I pointed out that learning was inherently interesting for children – because learning was what they did whether they were taught or not - so it shouldn’t be necessary to have to *make* it interesting; my daughter’s problem was that she wanted to learn but wasn’t learning anything. She was simply rehearsing stuff she already knew, ad nauseam. I also asked how achievement in KS2 SATs was important in the long-term. I was treated to a demonstration of correlation being conflated with causality. Her teacher believed that because KS2 SATs performance predicted GCSE grades, it must therefore be the cause of the GCSE grades. In other words, if you flunked your Y6 SATs, all was lost.

I took up this issue with the deputy head, who taught my daughter maths, with which my daughter was completely engaged. Between the lines she made it clear that she completely understood the correlation/causality issue, but that she felt like a lone voice crying in the wilderness.

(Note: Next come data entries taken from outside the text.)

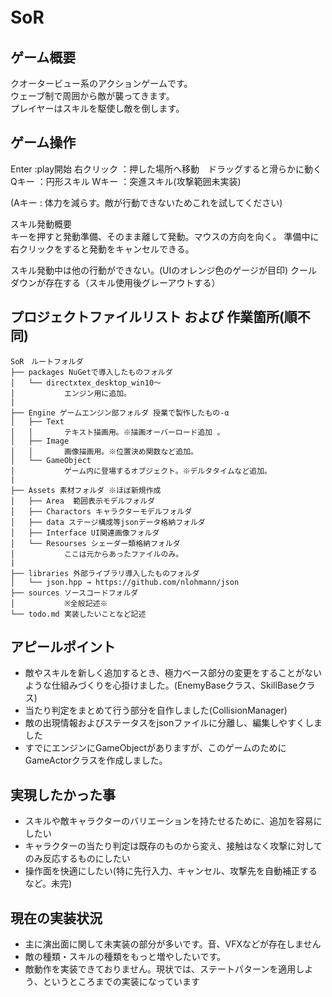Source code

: # SoR　

## ゲーム概要
クオータービュー系のアクションゲームです。\
ウェーブ制で周囲から敵が襲ってきます。\
プレイヤーはスキルを駆使し敵を倒します。

## ゲーム操作
Enter          :play開始
右クリック    ：押した場所へ移動　ドラッグすると滑らかに動く
Qキー         ：円形スキル
Wキー         ：突進スキル(攻撃範囲未実装)

(Aキー : 体力を減らす。敵が行動できないためこれを試してください)

スキル発動概要\
キーを押すと発動準備、そのまま離して発動。マウスの方向を向く。
準備中に右クリックをすると発動をキャンセルできる。

スキル発動中は他の行動ができない。(UIのオレンジ色のゲージが目印)
クールダウンが存在する（スキル使用後グレーアウトする）



## プロジェクトファイルリスト および 作業箇所(順不同)
```
SoR　ルートフォルダ　
├── packages NuGetで導入したものフォルダ
│   └── directxtex_desktop_win10～
│           エンジン用に追加。
|
├── Engine ゲームエンジン部フォルダ 授業で製作したもの-α
│   ├── Text
│   │       テキスト描画用。※描画オーバーロード追加 。
│   ├── Image
│   │       画像描画用。※位置決め関数など追加。
│   └── GameObject
│           ゲーム内に登場するオブジェクト。※デルタタイムなど追加。
|
├── Assets 素材フォルダ ※ほぼ新規作成
│   ├── Area  範囲表示モデルフォルダ
│   ├── Charactors キャラクターモデルフォルダ
│   ├── data ステージ構成等jsonデータ格納フォルダ
│   ├── Interface UI関連画像フォルダ
│   └── Resourses シェーダー類格納フォルダ
│           ここは元からあったファイルのみ。
|
├── libraries 外部ライブラリ導入したものフォルダ
│   └── json.hpp → https://github.com/nlohmann/json
├── sources ソースコードフォルダ
│           ※全般記述※
└── todo.md 実装したいことなど記述
```
## アピールポイント
- 敵やスキルを新しく追加するとき、極力ベース部分の変更をすることがないような仕組みづくりを心掛けました。(EnemyBaseクラス、SkillBaseクラス)
- 当たり判定をまとめて行う部分を自作しました(CollisionManager)
- 敵の出現情報およびステータスをjsonファイルに分離し、編集しやすくしました
- すでにエンジンにGameObjectがありますが、このゲームのためにGameActorクラスを作成しました。


## 実現したかった事
- スキルや敵キャラクターのバリエーションを持たせるために、追加を容易にしたい
- キャラクターの当たり判定は既存のものから変え、接触はなく攻撃に対してのみ反応するものにしたい
- 操作面を快適にしたい(特に先行入力、キャンセル、攻撃先を自動補正するなど。未完)


## 現在の実装状況
- 主に演出面に関して未実装の部分が多いです。音、VFXなどが存在しません
- 敵の種類・スキルの種類をもっと増やしたいです。
- 敵動作を実装できておりません。現状では、ステートパターンを適用しよう、というところまでの実装になっています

If you understand what you’re teaching, and the kids understand what they are learning and why it’s important (because it’s part of life, not because some faceless bureaucrat has determined that they should be taught it), the effort is inherently rewarded by understanding, and there’s no need for added sugar-coating or ‘fun’.

RealBridge Logon said...

Ye. Thanks for the extensive comments. I think that teachers should not need to try to make things that children are learning interesting and I do agree that the purpose matters. I am not keen on the sole purpose being to meet the demands of a terminal examination but ought to be framed in the context of the content.